Consequently, the officer took Seth to the New Castle County Police Headquarters to obtain a breath sample to measure blood alcohol content. At the station, Seth requested an opportunity to speak to an attorney prior to taking the intoxilyzer test. The officer responded that "under Delaware Law [Seth] wasn't given an absolute right to speak to an attorney prior to taking the test. He was required by Delaware Law to submit to the test." Seth refused to take the test several times, and it is undisputed that the officer never read Seth the implied consent law. Seth testified that the officer asked, "Are you ready to take the test or do you want to go to jail?" The officer denied making the statement, but indicated that he gave Seth time to "think it over," and Seth relented and gave the breath sample after five to ten minutes. The test revealed a blood alcohol concentration of .19 percent.
Seth was tried in the Court of Common Pleas on September 5, 1989. The prosecutor on the day of Seth's trial was one in the first group of attorneys participating in a special Deputy Attorney General program. The so-called "Lend-A-Prosecutor" program was established by the Attorney General in cooperation with the law firm of Skadden, Arps, Slate, Meagher, and Flom ("Skadden, Arps"). Skadden, Arps allows its Delaware licensed attorneys to lend their services as prosecutors for the Department of Justice for periods of roughly two weeks. The attorneys are deputized by the Attorney General to prosecute criminal cases under supervision of the Department of Justice but, as "Special Deputy Attorneys General" ("SDAG's"), they continue to be paid by Skadden, Arps. During the period of their voluntary service, the SDAG's are required to devote their full time to their duties as Deputy Attorneys General, and are not permitted to do any substantial work for Skadden, Arps.
Seth moved to disqualify the prosecutor prior to trial, arguing that the Lend-A-Prosecutor program is impermissible in that the prosecutors are not full-time State employees compensated by the State.
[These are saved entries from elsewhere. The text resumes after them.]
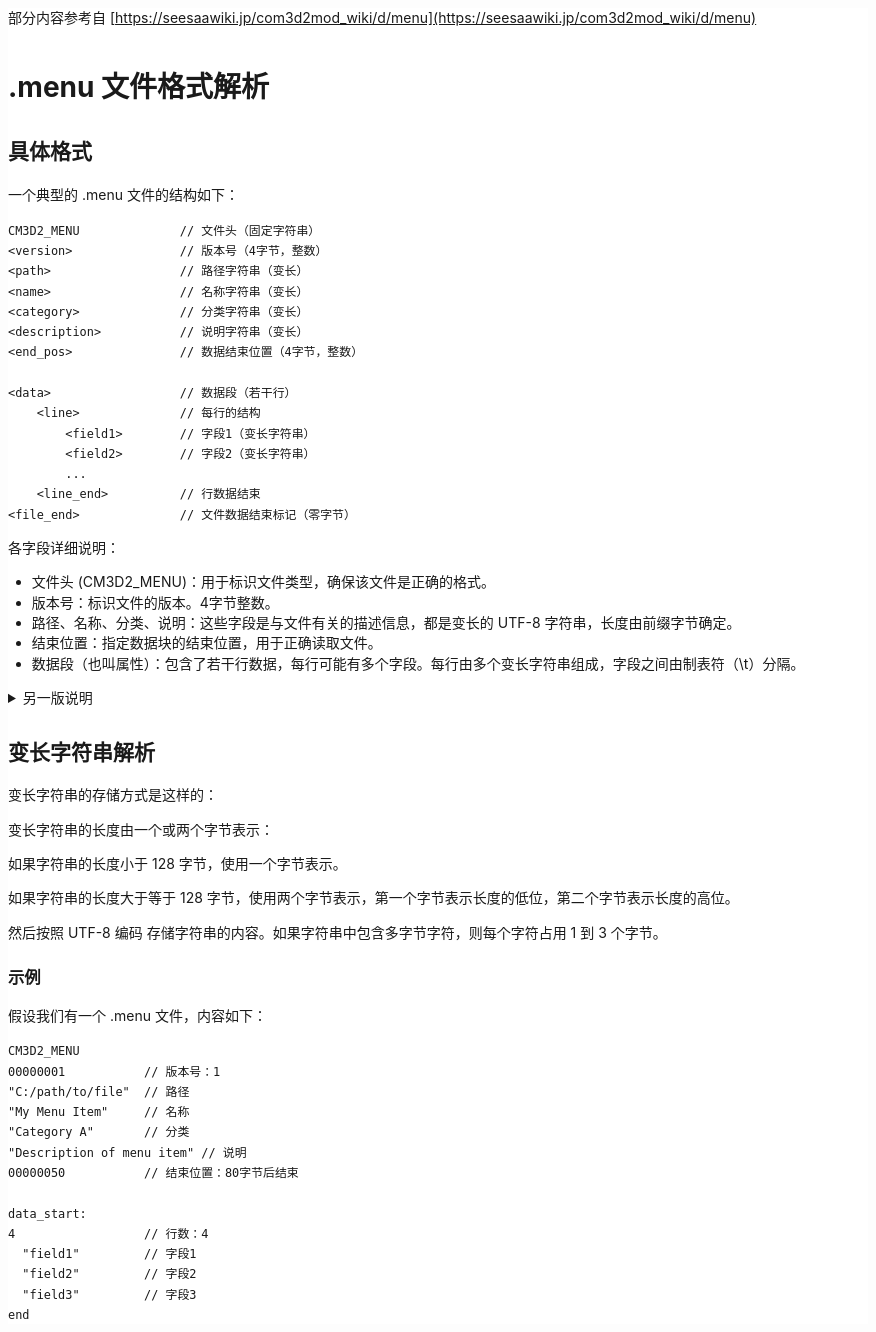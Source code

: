 部分内容参考自 [https://seesaawiki.jp/com3d2mod_wiki/d/menu](https://seesaawiki.jp/com3d2mod_wiki/d/menu)


# .menu 文件格式解析

## 具体格式

一个典型的 .menu 文件的结构如下：
```
CM3D2_MENU              // 文件头（固定字符串）
<version>               // 版本号（4字节，整数）
<path>                  // 路径字符串（变长）
<name>                  // 名称字符串（变长）
<category>              // 分类字符串（变长）
<description>           // 说明字符串（变长）
<end_pos>               // 数据结束位置（4字节，整数）

<data>                  // 数据段（若干行）
    <line>              // 每行的结构
        <field1>        // 字段1（变长字符串）
        <field2>        // 字段2（变长字符串）
        ...
    <line_end>          // 行数据结束
<file_end>              // 文件数据结束标记（零字节）
```
各字段详细说明：
 - 文件头 (CM3D2_MENU)：用于标识文件类型，确保该文件是正确的格式。
 - 版本号：标识文件的版本。4字节整数。
 - 路径、名称、分类、说明：这些字段是与文件有关的描述信息，都是变长的 UTF-8 字符串，长度由前缀字节确定。
 - 结束位置：指定数据块的结束位置，用于正确读取文件。
 - 数据段（也叫属性）：包含了若干行数据，每行可能有多个字段。每行由多个变长字符串组成，字段之间由制表符（\t）分隔。

<details><summary>另一版说明</summary></details>



## 变长字符串解析

变长字符串的存储方式是这样的：

变长字符串的长度由一个或两个字节表示：

如果字符串的长度小于 128 字节，使用一个字节表示。

如果字符串的长度大于等于 128 字节，使用两个字节表示，第一个字节表示长度的低位，第二个字节表示长度的高位。

然后按照 UTF-8 编码 存储字符串的内容。如果字符串中包含多字节字符，则每个字符占用 1 到 3 个字节。

### 示例

假设我们有一个 .menu 文件，内容如下：

```
CM3D2_MENU
00000001           // 版本号：1
"C:/path/to/file"  // 路径
"My Menu Item"     // 名称
"Category A"       // 分类
"Description of menu item" // 说明
00000050           // 结束位置：80字节后结束

data_start:
4                  // 行数：4
  "field1"         // 字段1
  "field2"         // 字段2
  "field3"         // 字段3
end
```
Seth further argued that the program had ethical defects in that the volunteer prosecutors sought to obtain trial experience, and not simply to "do justice." The Court of Common Pleas denied the disqualification motion, and the Superior Court affirmed this ruling.
During the trial, Seth objected to the introduction of the results of the intoxilyzer test on the basis that the arresting officer had not followed the implied consent law and had improperly ignored Seth's ini tial refusals to give a breath sample. The Court of Common Pleas ruled this evidence admissible, and the Superior Court upheld this ruling.
II
Seth maintains that the trial court erred in denying his motion to disqualify the prosecutor, a private attorney acting under the Lend-A-Prosecutor program. In support of his position that the program is "illegal," defendant relies In Re Ridgely, Del.Supr., 106 A.2d 527 (1954), in which this Court addressed the problems and potential conflicts created when a part-time public prosecutor engages in private practice. Defendant further contends that the program is prohibited by the Department of Justice Act, 29 Del.C., chapter 25. Specifically, defendant argues that 29 Del.C. § 2505 prohibits prosecutors from engaging in private practice and requires that prosecutors remain under the supervision and control of the Attorney General. Defendant maintains that these statutory requirements cannot be met where prosecutors are employed and compensated from private sources.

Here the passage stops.